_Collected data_
================================
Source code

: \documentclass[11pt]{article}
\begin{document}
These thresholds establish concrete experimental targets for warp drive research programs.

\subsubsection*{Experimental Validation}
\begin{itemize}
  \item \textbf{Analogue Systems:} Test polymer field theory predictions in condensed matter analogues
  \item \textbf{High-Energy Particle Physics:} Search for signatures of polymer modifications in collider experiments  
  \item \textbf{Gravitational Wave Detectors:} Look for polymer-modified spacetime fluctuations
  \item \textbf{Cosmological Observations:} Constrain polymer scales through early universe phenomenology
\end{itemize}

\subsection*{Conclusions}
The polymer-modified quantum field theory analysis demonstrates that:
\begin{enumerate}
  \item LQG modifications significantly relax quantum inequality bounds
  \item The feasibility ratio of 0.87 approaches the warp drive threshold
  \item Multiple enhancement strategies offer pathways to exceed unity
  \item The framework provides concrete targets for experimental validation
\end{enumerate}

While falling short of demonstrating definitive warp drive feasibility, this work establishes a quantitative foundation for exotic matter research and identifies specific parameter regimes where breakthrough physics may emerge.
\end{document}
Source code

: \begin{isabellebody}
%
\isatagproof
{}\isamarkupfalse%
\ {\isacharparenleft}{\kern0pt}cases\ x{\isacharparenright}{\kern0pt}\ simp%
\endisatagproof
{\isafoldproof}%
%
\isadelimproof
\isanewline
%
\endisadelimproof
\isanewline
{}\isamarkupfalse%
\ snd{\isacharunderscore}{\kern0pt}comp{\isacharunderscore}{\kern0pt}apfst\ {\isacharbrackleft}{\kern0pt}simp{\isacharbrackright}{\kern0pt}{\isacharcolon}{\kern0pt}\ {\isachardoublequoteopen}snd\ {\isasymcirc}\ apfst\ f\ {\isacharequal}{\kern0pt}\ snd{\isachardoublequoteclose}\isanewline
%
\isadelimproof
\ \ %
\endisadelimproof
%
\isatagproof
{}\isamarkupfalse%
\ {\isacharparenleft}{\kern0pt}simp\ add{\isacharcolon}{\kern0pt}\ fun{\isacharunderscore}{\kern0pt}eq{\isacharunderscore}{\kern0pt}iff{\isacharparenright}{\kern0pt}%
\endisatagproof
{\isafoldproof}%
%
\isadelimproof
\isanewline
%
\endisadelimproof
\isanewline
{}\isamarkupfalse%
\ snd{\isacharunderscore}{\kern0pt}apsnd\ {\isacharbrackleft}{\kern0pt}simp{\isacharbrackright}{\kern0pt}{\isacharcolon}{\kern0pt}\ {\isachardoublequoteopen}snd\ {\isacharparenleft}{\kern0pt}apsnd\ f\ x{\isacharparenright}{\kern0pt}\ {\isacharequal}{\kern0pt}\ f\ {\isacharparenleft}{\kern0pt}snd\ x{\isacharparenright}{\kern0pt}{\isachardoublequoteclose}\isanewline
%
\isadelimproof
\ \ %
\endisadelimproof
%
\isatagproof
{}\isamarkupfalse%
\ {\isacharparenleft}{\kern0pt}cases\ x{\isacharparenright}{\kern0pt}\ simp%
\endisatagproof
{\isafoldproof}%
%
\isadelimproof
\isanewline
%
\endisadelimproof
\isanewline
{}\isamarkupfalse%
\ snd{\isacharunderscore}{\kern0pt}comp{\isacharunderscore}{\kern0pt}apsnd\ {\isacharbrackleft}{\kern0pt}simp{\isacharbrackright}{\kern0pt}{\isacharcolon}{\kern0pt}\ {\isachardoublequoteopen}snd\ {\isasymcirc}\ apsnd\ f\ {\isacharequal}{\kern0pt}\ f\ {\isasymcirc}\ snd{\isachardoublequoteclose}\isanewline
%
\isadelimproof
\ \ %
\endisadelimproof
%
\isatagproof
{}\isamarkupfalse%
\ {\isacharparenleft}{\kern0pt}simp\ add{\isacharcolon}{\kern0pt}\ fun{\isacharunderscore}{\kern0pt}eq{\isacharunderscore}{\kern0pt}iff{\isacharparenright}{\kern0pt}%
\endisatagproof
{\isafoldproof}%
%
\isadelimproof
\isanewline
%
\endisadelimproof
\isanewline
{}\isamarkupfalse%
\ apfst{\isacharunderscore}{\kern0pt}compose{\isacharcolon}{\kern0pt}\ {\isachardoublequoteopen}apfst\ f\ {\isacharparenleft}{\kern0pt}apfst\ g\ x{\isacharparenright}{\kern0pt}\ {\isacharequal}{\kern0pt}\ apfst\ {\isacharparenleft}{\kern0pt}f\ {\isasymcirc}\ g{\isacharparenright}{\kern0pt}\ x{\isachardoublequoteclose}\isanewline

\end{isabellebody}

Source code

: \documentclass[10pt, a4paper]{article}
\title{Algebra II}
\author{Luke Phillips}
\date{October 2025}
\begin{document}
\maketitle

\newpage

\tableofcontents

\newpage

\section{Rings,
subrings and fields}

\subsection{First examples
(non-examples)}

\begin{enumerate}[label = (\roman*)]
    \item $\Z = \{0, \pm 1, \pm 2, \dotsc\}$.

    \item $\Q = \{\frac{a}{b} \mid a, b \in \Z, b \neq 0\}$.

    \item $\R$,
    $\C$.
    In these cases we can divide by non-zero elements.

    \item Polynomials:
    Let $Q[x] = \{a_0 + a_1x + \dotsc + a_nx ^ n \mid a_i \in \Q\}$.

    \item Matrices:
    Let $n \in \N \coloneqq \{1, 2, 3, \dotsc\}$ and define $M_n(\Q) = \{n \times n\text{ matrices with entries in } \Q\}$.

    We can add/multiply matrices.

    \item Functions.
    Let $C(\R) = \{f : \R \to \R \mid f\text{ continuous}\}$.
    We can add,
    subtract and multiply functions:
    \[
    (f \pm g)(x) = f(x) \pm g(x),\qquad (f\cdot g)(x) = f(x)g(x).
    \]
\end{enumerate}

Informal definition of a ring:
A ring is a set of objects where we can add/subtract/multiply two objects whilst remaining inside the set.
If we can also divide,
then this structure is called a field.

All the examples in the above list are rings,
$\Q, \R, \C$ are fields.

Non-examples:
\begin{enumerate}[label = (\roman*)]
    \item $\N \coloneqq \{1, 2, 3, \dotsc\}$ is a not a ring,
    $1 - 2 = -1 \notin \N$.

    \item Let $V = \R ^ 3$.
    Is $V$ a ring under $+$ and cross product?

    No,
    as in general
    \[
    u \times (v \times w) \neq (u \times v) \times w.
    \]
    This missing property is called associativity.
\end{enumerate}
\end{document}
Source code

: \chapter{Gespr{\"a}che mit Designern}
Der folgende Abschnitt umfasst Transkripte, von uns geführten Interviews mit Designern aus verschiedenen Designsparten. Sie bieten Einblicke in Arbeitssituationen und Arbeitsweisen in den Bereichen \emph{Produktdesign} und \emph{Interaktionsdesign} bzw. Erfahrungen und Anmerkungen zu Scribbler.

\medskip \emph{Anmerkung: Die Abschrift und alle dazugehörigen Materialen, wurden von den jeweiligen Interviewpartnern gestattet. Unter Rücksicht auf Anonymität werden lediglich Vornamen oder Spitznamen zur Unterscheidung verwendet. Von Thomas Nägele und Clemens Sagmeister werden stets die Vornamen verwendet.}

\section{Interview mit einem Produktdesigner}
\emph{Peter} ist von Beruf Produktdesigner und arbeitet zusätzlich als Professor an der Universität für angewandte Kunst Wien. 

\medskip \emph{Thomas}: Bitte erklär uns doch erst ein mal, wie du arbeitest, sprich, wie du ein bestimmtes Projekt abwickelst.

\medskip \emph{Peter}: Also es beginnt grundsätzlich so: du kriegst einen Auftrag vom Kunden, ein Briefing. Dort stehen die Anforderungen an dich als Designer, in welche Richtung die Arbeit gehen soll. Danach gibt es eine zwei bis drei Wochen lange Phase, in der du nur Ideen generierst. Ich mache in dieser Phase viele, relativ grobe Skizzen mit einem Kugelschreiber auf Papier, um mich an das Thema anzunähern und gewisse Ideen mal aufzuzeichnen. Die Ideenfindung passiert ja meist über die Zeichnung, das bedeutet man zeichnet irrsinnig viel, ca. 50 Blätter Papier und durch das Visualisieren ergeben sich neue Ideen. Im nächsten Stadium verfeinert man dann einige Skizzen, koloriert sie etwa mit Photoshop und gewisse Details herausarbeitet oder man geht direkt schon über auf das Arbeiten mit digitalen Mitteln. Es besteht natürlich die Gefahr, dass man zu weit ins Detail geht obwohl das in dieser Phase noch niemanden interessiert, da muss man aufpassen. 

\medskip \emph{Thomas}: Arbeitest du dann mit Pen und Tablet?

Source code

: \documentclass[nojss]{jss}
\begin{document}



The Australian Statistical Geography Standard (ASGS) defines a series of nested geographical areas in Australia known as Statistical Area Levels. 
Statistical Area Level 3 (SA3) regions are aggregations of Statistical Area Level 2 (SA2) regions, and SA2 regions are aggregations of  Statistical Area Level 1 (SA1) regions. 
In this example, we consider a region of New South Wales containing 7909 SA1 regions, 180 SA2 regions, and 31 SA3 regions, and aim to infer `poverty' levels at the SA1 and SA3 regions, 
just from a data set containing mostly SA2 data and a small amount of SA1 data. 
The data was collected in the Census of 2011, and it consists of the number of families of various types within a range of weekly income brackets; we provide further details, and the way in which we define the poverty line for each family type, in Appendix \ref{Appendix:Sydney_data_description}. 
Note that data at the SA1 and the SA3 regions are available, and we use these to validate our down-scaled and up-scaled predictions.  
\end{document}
================================
_Problem_
Please transcribe the lines from the one containing "In this example, we" through the last line of the records. Include both ends and nothing else.

_Response for this exercise_
In this example, we consider a region of New South Wales containing 7909 SA1 regions, 180 SA2 regions, and 31 SA3 regions, and aim to infer `poverty' levels at the SA1 and SA3 regions, 
just from a data set containing mostly SA2 data and a small amount of SA1 data. 
The data was collected in the Census of 2011, and it consists of the number of families of various types within a range of weekly income brackets; we provide further details, and the way in which we define the poverty line for each family type, in Appendix \ref{Appendix:Sydney_data_description}. 
Note that data at the SA1 and the SA3 regions are available, and we use these to validate our down-scaled and up-scaled predictions.  
\end{document}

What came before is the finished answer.